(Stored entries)
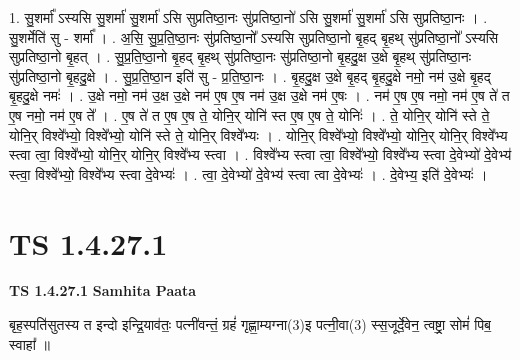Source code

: \documentclass[17pt]{extarticle}
\begin{document}
1. सु॒शर्मा᳚ ऽस्यसि सु॒शर्मा॑ सु॒शर्मा॑ ऽसि सुप्रतिष्ठा॒नः सु॑प्रतिष्ठा॒नो॑ ऽसि सु॒शर्मा॑ सु॒शर्मा॑ ऽसि सुप्रतिष्ठा॒नः । . सु॒शर्मेति॑ सु - शर्मा᳚ । . अ॒सि॒ सु॒प्र॒ति॒ष्ठा॒नः सु॑प्रतिष्ठा॒नो᳚ ऽस्यसि सुप्रतिष्ठा॒नो बृ॒हद् बृ॒हथ् सु॑प्रतिष्ठा॒नो᳚ ऽस्यसि सुप्रतिष्ठा॒नो बृ॒हत् । . सु॒प्र॒ति॒ष्ठा॒नो बृ॒हद् बृ॒हथ् सु॑प्रतिष्ठा॒नः सु॑प्रतिष्ठा॒नो बृ॒हदु॒क्ष उ॒क्षे बृ॒हथ् सु॑प्रतिष्ठा॒नः सु॑प्रतिष्ठा॒नो बृ॒हदु॒क्षे । . सु॒प्र॒ति॒ष्ठा॒न इति॑ सु - प्र॒ति॒ष्ठा॒नः । . बृ॒हदु॒क्ष उ॒क्षे बृ॒हद् बृ॒हदु॒क्षे नमो॒ नम॑ उ॒क्षे बृ॒हद् बृ॒हदु॒क्षे नमः॑ । . उ॒क्षे नमो॒ नम॑ उ॒क्ष उ॒क्षे नम॑ ए॒ष ए॒ष नम॑ उ॒क्ष उ॒क्षे नम॑ ए॒षः । . नम॑ ए॒ष ए॒ष नमो॒ नम॑ ए॒ष ते॑ त ए॒ष नमो॒ नम॑ ए॒ष ते᳚ । . ए॒ष ते॑ त ए॒ष ए॒ष ते॒ योनि॒र् योनि॑ स्त ए॒ष ए॒ष ते॒ योनिः॑ । . ते॒ योनि॒र् योनि॑ स्ते ते॒ योनि॒र् विश्वे᳚भ्यो॒ विश्वे᳚भ्यो॒ योनि॑ स्ते ते॒ योनि॒र् विश्वे᳚भ्यः । . योनि॒र् विश्वे᳚भ्यो॒ विश्वे᳚भ्यो॒ योनि॒र् योनि॒र् विश्वे᳚भ्य स्त्वा त्वा॒ विश्वे᳚भ्यो॒ योनि॒र् योनि॒र् विश्वे᳚भ्य स्त्वा । . विश्वे᳚भ्य स्त्वा त्वा॒ विश्वे᳚भ्यो॒ विश्वे᳚भ्य स्त्वा दे॒वेभ्यो॑ दे॒वेभ्य॑ स्त्वा॒ विश्वे᳚भ्यो॒ विश्वे᳚भ्य स्त्वा दे॒वेभ्यः॑ । . त्वा॒ दे॒वेभ्यो॑ दे॒वेभ्य॑ स्त्वा त्वा दे॒वेभ्यः॑ । . दे॒वेभ्य॒ इति॑ दे॒वेभ्यः॑ । \newline
\pagebreak
{}
\section*{ TS 1.4.27.1 }

\textbf{TS 1.4.27.1 } \newline
\textbf{Samhita Paata} \newline

बृह॒स्पति॑सुतस्य त इन्दो इन्द्रि॒याव॑तः॒ पत्नी॑वन्तं॒ ग्रहं॑ गृह्णा॒म्यग्ना(3)इ पत्नी॒वा(3) स्स॒जूर्दे॒वेन॒ त्वष्ट्रा॒ सोमं॑ पिब॒ स्वाहा᳚ ॥ \newline
\end{document}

Instructions for the task: Pull out all lines from the entries above in which the word "textbf" appears.

Finished exercise:
\textbf{TS 1.4.27.1 } \newline
\textbf{Samhita Paata} \newline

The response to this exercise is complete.